SUPPLIED DATA>
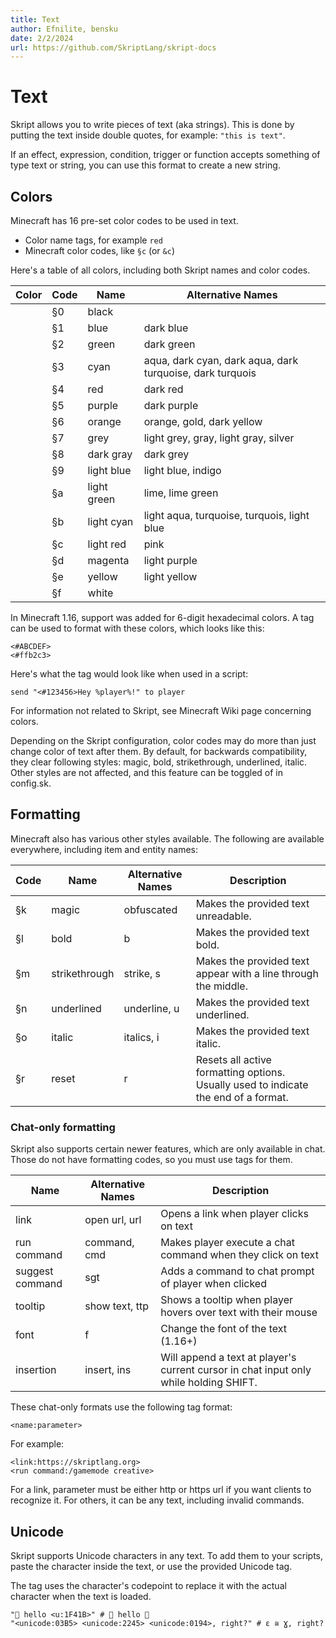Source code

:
 ```yaml
---
title: Text
author: Efnilite, bensku
date: 2/2/2024
url: https://github.com/SkriptLang/skript-docs
---
```


# Text

Skript allows you to write pieces of text (aka strings). This is done by putting the text inside double quotes, for example: `"this is text"`.

If an effect, expression, condition, trigger or function accepts something of type text or string, you can use this format to create a new string.

## Colors

Minecraft has 16 pre-set color codes to be used in text. 

* Color name tags, for example `red`
* Minecraft color codes, like `§c` (or `&c`)

Here's a table of all colors, including both Skript names and color codes.

<table>
    <thead>
        <tr>
            <th>Color</th>
            <th>Code</th>
            <th>Name</th>
            <th>Alternative Names</th>
        </tr>
    </thead>
    <tbody>
        <tr>
            <td class="bg-[#000000]"></td>
            <td>§0</td>
            <td>black</td>
            <td></td>
        </tr>
        <tr>
            <td class="bg-[#0000AA]"></td>
            <td>§1</td>
            <td>blue</td>
            <td>dark blue</td>
        </tr>
        <tr>
            <td class="bg-[#00AA00]"></td>
            <td>§2</td>
            <td>green</td>
            <td>dark green</td>
        </tr>
        <tr>
            <td class="bg-[#00AAAA]"></td>
            <td>§3</td>
            <td>cyan</td>
            <td>aqua, dark cyan, dark aqua, dark turquoise, dark turquois</td>
        </tr>
        <tr>
            <td class="bg-[#AA0000]"></td>
            <td>§4</td>
            <td>red</td>
            <td>dark red</td>
        </tr>
        <tr>
            <td class="bg-[#AA00AA]"></td>
            <td>§5</td>
            <td>purple</td>
            <td>dark purple</td>
        </tr>
        <tr>
            <td class="bg-[#FFAA00]"></td>
            <td>§6</td>
            <td>orange</td>
            <td>orange, gold, dark yellow</td>
        </tr>
        <tr>
            <td class="bg-[#AAAAAA]"></td>
            <td>§7</td>
            <td>grey</td>
            <td>light grey, gray, light gray, silver</td>
        </tr>
        <tr>
            <td class="bg-[#555555]"></td>
            <td>§8</td>
            <td>dark gray</td>
            <td>dark grey</td>
        </tr>
        <tr>
            <td class="bg-[#5555FF]"></td>
            <td>§9</td>
            <td>light blue</td>
            <td>light blue, indigo</td>
        </tr>
        <tr>
            <td class="bg-[#55FF55]"></td>
            <td>§a</td>
            <td>light green</td>
            <td>lime, lime green</td>
        </tr>
        <tr>
            <td class="bg-[#55FFFF]"></td>
            <td>§b</td>
            <td>light cyan</td>
            <td>light aqua, turquoise, turquois, light blue</td>
        </tr>
        <tr>
            <td class="bg-[#FF5555]"></td>
            <td>§c</td>
            <td>light red</td>
            <td>pink</td>
        </tr>
        <tr>
            <td class="bg-[#FF55FF]"></td>
            <td>§d</td>
            <td>magenta</td>
            <td>light purple</td>
        </tr>
        <tr>
            <td class="bg-[#FFFF55]"></td>
            <td>§e</td>
            <td>yellow</td>
            <td>light yellow</td>
        </tr>
        <tr>
            <td class="bg-[#FFFFFF]"></td>
            <td>§f</td>
            <td>white</td>
            <td></td>
        </tr>
    </tbody>
</table>

In Minecraft 1.16, support was added for 6-digit hexadecimal colors.
A tag can be used to format with these colors, which looks like this: 

```
<#ABCDEF>
<#ffb2c3>
```

Here's what the tag would look like when used in a script:

```applescript
send "<#123456>Hey %player%!" to player
```

For information not related to Skript, see Minecraft Wiki page concerning colors. 


Depending on the Skript configuration, 
color codes may do more than just change color of text after them. 
By default, for backwards compatibility, they clear following styles: 
magic, bold, strikethrough, underlined, italic. 
Other styles are not affected, and this feature can be toggled of in config.sk.

## Formatting

Minecraft also has various other styles available. 
The following are available everywhere, including item and entity names:

<table>
    <thead>
        <tr>
            <th>Code</th>
            <th>Name</th>
            <th>Alternative Names</th>
            <th>Description</th>
        </tr>
    </thead>
    <tbody>
        <tr>
            <td>§k</td>
            <td>magic</td>
            <td>obfuscated</td>
            <td>Makes the provided text unreadable.</td>
        </tr>
        <tr>
            <td>§l</td>
            <td>bold</td>
            <td>b</td>
            <td>Makes the provided text bold.</td>
        </tr>
        <tr>
            <td>§m</td>
            <td>strikethrough</td>
            <td>strike, s</td>
            <td>Makes the provided text appear 
            with a line through the middle.</td>
        </tr>
        <tr>
            <td>§n</td>
            <td>underlined</td>
            <td>underline, u</td>
            <td>Makes the provided text underlined.</td>
        </tr>
        <tr>
            <td>§o</td>
            <td>italic</td>
            <td>italics, i</td>
            <td>Makes the provided text italic.</td>
        </tr>
        <tr>
            <td>§r</td>
            <td>reset</td>
            <td>r</td>
            <td>Resets all active formatting options. 
            Usually used to indicate the end of a format.</td>
        </tr>
    </tbody>
</table>

### Chat-only formatting
Skript also supports certain newer features, which are only available in chat. Those do not have formatting codes, so you must use tags for them.
                        
<table>
    <thead>
        <tr>
            <th>Name</th>
            <th>Alternative Names</th>
            <th>Description</th>
        </tr>
    </thead>
    <tbody>
        <tr>
            <td>link</td>
            <td>open url, url</td>
            <td>Opens a link when player clicks on text</td>
        </tr>
        <tr>
            <td>run command</td>
            <td>command, cmd</td>
            <td>Makes player execute a chat command when they click on text</td>
        </tr>
        <tr>
            <td>suggest command</td>
            <td>sgt</td>
            <td>Adds a command to chat prompt of player when clicked</td>
        </tr>
        <tr>
            <td>tooltip</td>
            <td>show text, ttp</td>
            <td>Shows a tooltip when player hovers over text with their mouse</td>
        </tr>
        <tr>
            <td>font</td>
            <td>f</td>
            <td>Change the font of the text (1.16+)</td>
        </tr>
        <tr>
            <td>insertion</td>
            <td>insert, ins</td>
            <td>Will append a text at player's current cursor in chat input only while holding SHIFT.</td>
        </tr>
    </tbody>
</table>

These chat-only formats use the following tag format:  

```applescript
<name:parameter>
```

For example:

```applescript
<link:https://skriptlang.org>
<run command:/gamemode creative>
```

For a link, parameter must be either http or https url 
if you want clients to recognize it. 
For others, it can be any text, including invalid commands.

## Unicode

Skript supports Unicode characters in any text. To add them to your scripts, 
paste the character inside the text, or use the provided Unicode tag. 

The tag uses the character's codepoint to replace it with the actual 
character when the text is loaded.
```applescript
"🐛 hello <u:1F41B>" # 🐛 hello 🐛
"<unicode:03B5> <unicode:2245> <unicode:0194>, right?" # ε ≅ Ɣ, right?
```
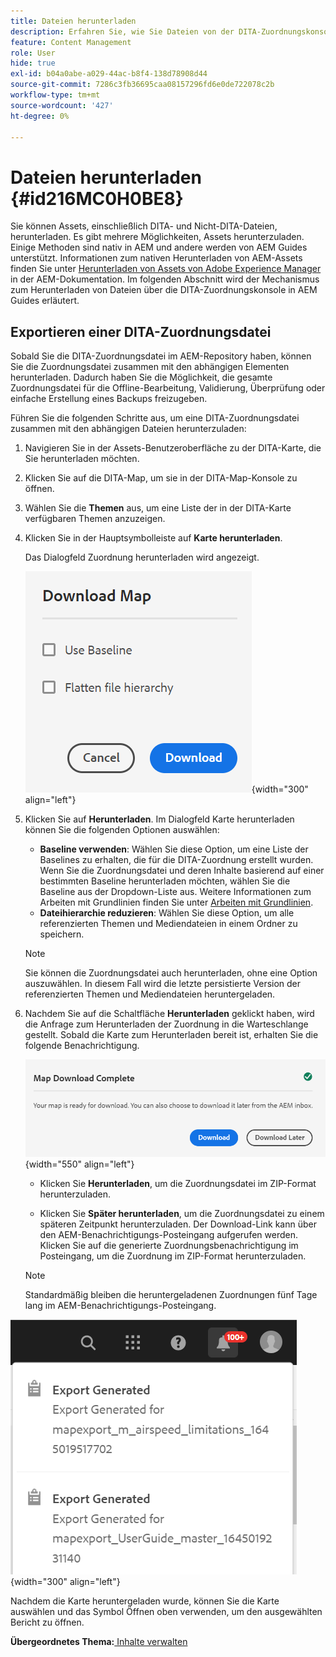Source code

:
```yaml
---
title: Dateien herunterladen
description: Erfahren Sie, wie Sie Dateien von der DITA-Zuordnungskonsole in AEM Guides herunterladen und eine DITA-Zuordnungsdatei in das AEM-Repository exportieren.
feature: Content Management
role: User
hide: true
exl-id: b04a0abe-a029-44ac-b8f4-138d78908d44
source-git-commit: 7286c3fb36695caa08157296fd6e0de722078c2b
workflow-type: tm+mt
source-wordcount: '427'
ht-degree: 0%

---
```


# Dateien herunterladen {#id216MC0H0BE8}

Sie können Assets, einschließlich DITA- und Nicht-DITA-Dateien, herunterladen. Es gibt mehrere Möglichkeiten, Assets herunterzuladen. Einige Methoden sind nativ in AEM und andere werden von AEM Guides unterstützt. Informationen zum nativen Herunterladen von AEM-Assets finden Sie unter [Herunterladen von Assets von Adobe Experience Manager](https://experienceleague.adobe.com/docs/experience-manager-cloud-service/assets/manage/download-assets-from-aem.html?lang=de) in der AEM-Dokumentation. Im folgenden Abschnitt wird der Mechanismus zum Herunterladen von Dateien über die DITA-Zuordnungskonsole in AEM Guides erläutert.

## Exportieren einer DITA-Zuordnungsdatei

Sobald Sie die DITA-Zuordnungsdatei im AEM-Repository haben, können Sie die Zuordnungsdatei zusammen mit den abhängigen Elementen herunterladen. Dadurch haben Sie die Möglichkeit, die gesamte Zuordnungsdatei für die Offline-Bearbeitung, Validierung, Überprüfung oder einfache Erstellung eines Backups freizugeben.

Führen Sie die folgenden Schritte aus, um eine DITA-Zuordnungsdatei zusammen mit den abhängigen Dateien herunterzuladen:

1. Navigieren Sie in der Assets-Benutzeroberfläche zu der DITA-Karte, die Sie herunterladen möchten.

1. Klicken Sie auf die DITA-Map, um sie in der DITA-Map-Konsole zu öffnen.

1. Wählen Sie die **Themen** aus, um eine Liste der in der DITA-Karte verfügbaren Themen anzuzeigen.

1. Klicken Sie in der Hauptsymbolleiste auf **Karte herunterladen**.

   Das Dialogfeld Zuordnung herunterladen wird angezeigt.

   ![](images/download-map.png){width="300" align="left"}

1. Klicken Sie auf **Herunterladen**. Im Dialogfeld Karte herunterladen können Sie die folgenden Optionen auswählen:

   - **Baseline verwenden**: Wählen Sie diese Option, um eine Liste der Baselines zu erhalten, die für die DITA-Zuordnung erstellt wurden. Wenn Sie die Zuordnungsdatei und deren Inhalte basierend auf einer bestimmten Baseline herunterladen möchten, wählen Sie die Baseline aus der Dropdown-Liste aus. Weitere Informationen zum Arbeiten mit Grundlinien finden Sie unter [Arbeiten mit Grundlinien](generate-output-use-baseline-for-publishing.md#).
   - **Dateihierarchie reduzieren**: Wählen Sie diese Option, um alle referenzierten Themen und Mediendateien in einem Ordner zu speichern.

   >[!NOTE]
   >
   > Sie können die Zuordnungsdatei auch herunterladen, ohne eine Option auszuwählen. In diesem Fall wird die letzte persistierte Version der referenzierten Themen und Mediendateien heruntergeladen.

1. Nachdem Sie auf die Schaltfläche **Herunterladen** geklickt haben, wird die Anfrage zum Herunterladen der Zuordnung in die Warteschlange gestellt. Sobald die Karte zum Herunterladen bereit ist, erhalten Sie die folgende Benachrichtigung.

   ![](images/download-map-prompt.png){width="550" align="left"}

   - Klicken Sie **Herunterladen**, um die Zuordnungsdatei im ZIP-Format herunterzuladen.

   - Klicken Sie **Später herunterladen**, um die Zuordnungsdatei zu einem späteren Zeitpunkt herunterzuladen. Der Download-Link kann über den AEM-Benachrichtigungs-Posteingang aufgerufen werden. Klicken Sie auf die generierte Zuordnungsbenachrichtigung im Posteingang, um die Zuordnung im ZIP-Format herunterzuladen.

   >[!NOTE]
   >
   > Standardmäßig bleiben die heruntergeladenen Zuordnungen fünf Tage lang im AEM-Benachrichtigungs-Posteingang.

![](images/download-map-inbox.png){width="300" align="left"}

Nachdem die Karte heruntergeladen wurde, können Sie die Karte auswählen und das Symbol Öffnen oben verwenden, um den ausgewählten Bericht zu öffnen.

**Übergeordnetes Thema:**&#x200B;[&#x200B; Inhalte verwalten](authoring.md)
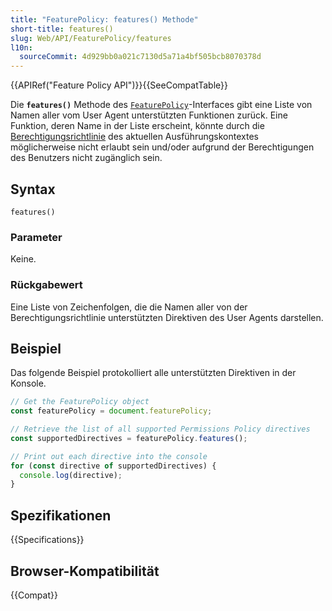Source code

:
 ```yaml
---
title: "FeaturePolicy: features() Methode"
short-title: features()
slug: Web/API/FeaturePolicy/features
l10n:
  sourceCommit: 4d929bb0a021c7130d5a71a4bf505bcb8070378d
---
```


{{APIRef("Feature Policy API")}}{{SeeCompatTable}}

Die **`features()`** Methode des [`FeaturePolicy`](/de/docs/Web/API/FeaturePolicy)-Interfaces gibt eine Liste von Namen aller vom User Agent unterstützten Funktionen zurück. Eine Funktion, deren Name in der Liste erscheint, könnte durch die [Berechtigungsrichtlinie](/de/docs/Web/HTTP/Guides/Permissions_Policy) des aktuellen Ausführungskontextes möglicherweise nicht erlaubt sein und/oder aufgrund der Berechtigungen des Benutzers nicht zugänglich sein.

## Syntax

```js-nolint
features()
```

### Parameter

Keine.

### Rückgabewert

Eine Liste von Zeichenfolgen, die die Namen aller von der Berechtigungsrichtlinie unterstützten Direktiven des User Agents darstellen.

## Beispiel

Das folgende Beispiel protokolliert alle unterstützten Direktiven in der Konsole.

```js
// Get the FeaturePolicy object
const featurePolicy = document.featurePolicy;

// Retrieve the list of all supported Permissions Policy directives
const supportedDirectives = featurePolicy.features();

// Print out each directive into the console
for (const directive of supportedDirectives) {
  console.log(directive);
}
```

## Spezifikationen

{{Specifications}}

## Browser-Kompatibilität

{{Compat}}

YOUR OBJECTIVE> Exactly as written, please give again the lines from the beginning of the listing through the line containing "Skript allows you", inclusive, without any pictures.

SOLUTION>
Source code

:
 ```yaml
---
title: Text
author: Efnilite, bensku
date: 2/2/2024
url: https://github.com/SkriptLang/skript-docs
---
```


# Text

Skript allows you to write pieces of text (aka strings). This is done by putting the text inside double quotes, for example: `"this is text"`.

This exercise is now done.